SparkStreaming写入hbase数据库过程中,有空指针NullPointException产生如何处理以及RDD类型如何转换!!
所用的软件版本:
spark2.3.0
hbase1.4.6
IDEA2019.1
业务代码如下:
package com.bd.spark
import org.apache.kafka.clients.consumer.ConsumerRecord
import org.apache.kafka.common.serialization.StringDeserializer
import org.apache.spark.SparkConf
import org.apache.spark.sql.{SaveMode, SparkSession}
import org.apache.spark.streaming.kafka010.KafkaUtils
import org.apache.spark.streaming.kafka010.ConsumerStrategies.Subscribe
import org.apache.spark.streaming.kafka010.LocationStrategies.PreferConsistent
import org.apache.spark.streaming.StreamingContext
import org.apache.spark.streaming.Seconds
import org.apache.spark.streaming.dstream.InputDStream
import org.apache.hadoop.hbase.HBaseConfiguration
import org.apache.hadoop.hbase.client.Put
import org.apache.hadoop.hbase.io.ImmutableBytesWritable
import org.apache.hadoop.hbase.mapred.TableOutputFormat
import org.apache.hadoop.hbase.util.Bytes
import org.apache.hadoop.mapred.JobConf
object kafkaSparkStreaming_10version {
def main(args: Array[String]): Unit = {
val conf = new SparkConf().setAppName("kafka-spark-demo").setMaster("local[3]")

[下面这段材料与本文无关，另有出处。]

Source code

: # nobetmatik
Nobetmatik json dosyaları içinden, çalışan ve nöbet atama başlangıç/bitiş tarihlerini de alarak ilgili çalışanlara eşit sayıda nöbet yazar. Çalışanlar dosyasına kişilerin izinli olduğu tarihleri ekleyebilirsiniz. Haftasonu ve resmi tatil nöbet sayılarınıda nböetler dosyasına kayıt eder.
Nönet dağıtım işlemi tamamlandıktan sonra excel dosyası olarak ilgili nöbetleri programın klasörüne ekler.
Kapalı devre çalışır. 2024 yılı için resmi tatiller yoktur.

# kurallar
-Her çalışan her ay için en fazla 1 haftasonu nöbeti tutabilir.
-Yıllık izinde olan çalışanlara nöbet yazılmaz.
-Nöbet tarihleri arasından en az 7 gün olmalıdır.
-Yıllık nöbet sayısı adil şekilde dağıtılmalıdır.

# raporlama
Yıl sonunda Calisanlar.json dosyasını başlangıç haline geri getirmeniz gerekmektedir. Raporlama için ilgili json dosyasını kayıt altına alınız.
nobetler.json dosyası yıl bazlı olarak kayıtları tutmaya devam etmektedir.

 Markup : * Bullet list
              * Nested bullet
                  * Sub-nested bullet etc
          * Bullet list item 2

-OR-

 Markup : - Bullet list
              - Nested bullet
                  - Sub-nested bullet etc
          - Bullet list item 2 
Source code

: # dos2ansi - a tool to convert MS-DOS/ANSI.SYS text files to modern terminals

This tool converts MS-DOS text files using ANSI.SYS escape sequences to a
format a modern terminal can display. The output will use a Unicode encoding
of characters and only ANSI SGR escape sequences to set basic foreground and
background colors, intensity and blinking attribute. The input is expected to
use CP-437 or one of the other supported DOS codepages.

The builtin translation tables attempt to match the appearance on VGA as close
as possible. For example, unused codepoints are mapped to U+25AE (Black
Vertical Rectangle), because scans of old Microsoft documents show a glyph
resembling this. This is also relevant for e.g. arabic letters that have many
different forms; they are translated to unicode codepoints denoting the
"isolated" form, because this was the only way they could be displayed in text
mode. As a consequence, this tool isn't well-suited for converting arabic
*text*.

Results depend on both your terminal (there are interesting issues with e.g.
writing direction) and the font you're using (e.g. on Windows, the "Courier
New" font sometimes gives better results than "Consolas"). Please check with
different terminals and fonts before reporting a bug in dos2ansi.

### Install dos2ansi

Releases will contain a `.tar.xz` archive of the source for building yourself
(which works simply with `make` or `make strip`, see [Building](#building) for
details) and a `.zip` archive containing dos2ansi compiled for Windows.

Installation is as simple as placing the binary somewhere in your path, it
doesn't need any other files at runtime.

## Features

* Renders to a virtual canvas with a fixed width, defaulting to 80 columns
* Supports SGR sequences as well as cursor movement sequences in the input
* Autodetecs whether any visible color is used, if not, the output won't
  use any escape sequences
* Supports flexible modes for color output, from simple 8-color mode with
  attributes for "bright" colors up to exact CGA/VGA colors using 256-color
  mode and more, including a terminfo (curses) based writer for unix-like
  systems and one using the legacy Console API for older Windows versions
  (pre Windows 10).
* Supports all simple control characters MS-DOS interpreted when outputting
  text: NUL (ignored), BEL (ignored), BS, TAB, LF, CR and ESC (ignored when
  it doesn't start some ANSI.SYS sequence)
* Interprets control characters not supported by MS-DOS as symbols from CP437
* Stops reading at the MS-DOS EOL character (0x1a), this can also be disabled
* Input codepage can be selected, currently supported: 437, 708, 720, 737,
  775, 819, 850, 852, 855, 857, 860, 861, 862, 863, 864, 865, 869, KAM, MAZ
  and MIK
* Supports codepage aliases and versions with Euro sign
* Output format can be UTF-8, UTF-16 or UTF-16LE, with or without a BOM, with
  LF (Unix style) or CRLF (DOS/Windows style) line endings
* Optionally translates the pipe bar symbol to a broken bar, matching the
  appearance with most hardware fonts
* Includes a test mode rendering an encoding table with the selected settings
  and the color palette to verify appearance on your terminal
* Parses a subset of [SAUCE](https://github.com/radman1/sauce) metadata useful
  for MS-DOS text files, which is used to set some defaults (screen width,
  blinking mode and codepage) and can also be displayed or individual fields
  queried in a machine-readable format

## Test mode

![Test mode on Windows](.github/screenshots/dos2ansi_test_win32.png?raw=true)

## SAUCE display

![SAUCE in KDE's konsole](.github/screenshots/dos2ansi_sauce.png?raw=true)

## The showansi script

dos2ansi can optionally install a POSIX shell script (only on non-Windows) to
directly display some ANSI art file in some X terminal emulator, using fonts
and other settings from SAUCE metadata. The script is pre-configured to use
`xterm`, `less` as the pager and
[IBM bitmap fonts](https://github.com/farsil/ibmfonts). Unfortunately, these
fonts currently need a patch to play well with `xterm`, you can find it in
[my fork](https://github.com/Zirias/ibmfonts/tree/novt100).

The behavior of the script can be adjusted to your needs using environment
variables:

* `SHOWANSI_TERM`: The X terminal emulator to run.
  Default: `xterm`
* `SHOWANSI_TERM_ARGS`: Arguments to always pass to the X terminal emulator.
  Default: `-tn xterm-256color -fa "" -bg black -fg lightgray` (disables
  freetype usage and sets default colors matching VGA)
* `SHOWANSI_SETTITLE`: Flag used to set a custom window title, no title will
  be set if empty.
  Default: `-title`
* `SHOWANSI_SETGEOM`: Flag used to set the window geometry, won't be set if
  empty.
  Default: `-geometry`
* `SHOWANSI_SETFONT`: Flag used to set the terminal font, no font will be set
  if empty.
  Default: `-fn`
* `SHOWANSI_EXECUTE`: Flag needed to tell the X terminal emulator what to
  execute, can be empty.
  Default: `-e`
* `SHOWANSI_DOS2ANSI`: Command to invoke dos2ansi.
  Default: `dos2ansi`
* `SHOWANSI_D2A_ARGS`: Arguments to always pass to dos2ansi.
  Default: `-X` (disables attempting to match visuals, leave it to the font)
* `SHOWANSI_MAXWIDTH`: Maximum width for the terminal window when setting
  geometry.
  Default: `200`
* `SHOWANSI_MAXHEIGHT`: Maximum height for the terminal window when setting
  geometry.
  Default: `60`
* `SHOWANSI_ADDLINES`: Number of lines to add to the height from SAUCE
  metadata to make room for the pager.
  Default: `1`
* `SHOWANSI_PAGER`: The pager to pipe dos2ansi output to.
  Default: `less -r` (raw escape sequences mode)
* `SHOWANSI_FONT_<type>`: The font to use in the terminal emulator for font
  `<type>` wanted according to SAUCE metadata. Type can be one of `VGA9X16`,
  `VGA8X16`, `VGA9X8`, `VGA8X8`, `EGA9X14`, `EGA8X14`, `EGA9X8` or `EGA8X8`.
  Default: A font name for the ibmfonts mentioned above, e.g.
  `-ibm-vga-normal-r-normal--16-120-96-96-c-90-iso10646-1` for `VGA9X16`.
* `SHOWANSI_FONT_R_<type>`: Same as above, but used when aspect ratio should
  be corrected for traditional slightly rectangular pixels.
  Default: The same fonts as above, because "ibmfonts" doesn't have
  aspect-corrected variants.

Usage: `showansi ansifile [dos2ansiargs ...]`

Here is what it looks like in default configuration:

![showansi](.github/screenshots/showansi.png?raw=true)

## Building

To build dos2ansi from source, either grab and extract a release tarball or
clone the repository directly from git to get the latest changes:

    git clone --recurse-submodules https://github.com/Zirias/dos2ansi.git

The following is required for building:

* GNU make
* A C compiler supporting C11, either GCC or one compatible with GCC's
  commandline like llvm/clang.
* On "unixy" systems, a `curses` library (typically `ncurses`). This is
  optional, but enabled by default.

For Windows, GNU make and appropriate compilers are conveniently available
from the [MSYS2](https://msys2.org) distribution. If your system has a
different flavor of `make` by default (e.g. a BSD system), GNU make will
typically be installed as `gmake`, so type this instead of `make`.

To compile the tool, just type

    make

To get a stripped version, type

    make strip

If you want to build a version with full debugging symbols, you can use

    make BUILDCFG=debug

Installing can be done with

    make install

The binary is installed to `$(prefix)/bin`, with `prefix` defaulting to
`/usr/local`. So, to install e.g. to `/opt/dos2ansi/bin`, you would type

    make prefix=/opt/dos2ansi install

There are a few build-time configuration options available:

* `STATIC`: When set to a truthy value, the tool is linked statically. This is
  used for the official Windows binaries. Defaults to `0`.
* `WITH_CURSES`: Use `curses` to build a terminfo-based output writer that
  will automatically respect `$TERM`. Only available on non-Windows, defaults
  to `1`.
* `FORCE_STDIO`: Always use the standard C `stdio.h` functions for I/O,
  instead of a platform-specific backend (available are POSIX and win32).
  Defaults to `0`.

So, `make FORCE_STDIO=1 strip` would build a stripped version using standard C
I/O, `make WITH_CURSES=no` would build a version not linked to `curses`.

val ssc = new StreamingContext(conf, Seconds(5))
val kafkaParams = Map[String, Object](
"bootstrap.servers" -> "master:9092,salve1:9092,slave2:9092",
"key.deserializer" -> classOf[StringDeserializer],
"value.deserializer" -> classOf[StringDeserializer],
"group.id" -> "streamingkafka1",
"auto.offset.reset" -> "earliest",
"enable.auto.commit" -> (false:java.lang.Boolean)
)
val topics = Array("streaming_kafka_3")
val stream: InputDStream[ConsumerRecord[String, String]]= KafkaUtils.createDirectStream[String, String](
ssc,
PreferConsistent,
Subscribe[String, String](topics, kafkaParams)
)
val readyData = stream.map(record => record.value()).map(str => str.replace("\"{","{")).map(str => str.replace("}\"", "}")).map(str => str.replace("\\\"", "\""))
readyData.print()
// 将数据写入到hbase中
val hbaseConf = HBaseConfiguration.create()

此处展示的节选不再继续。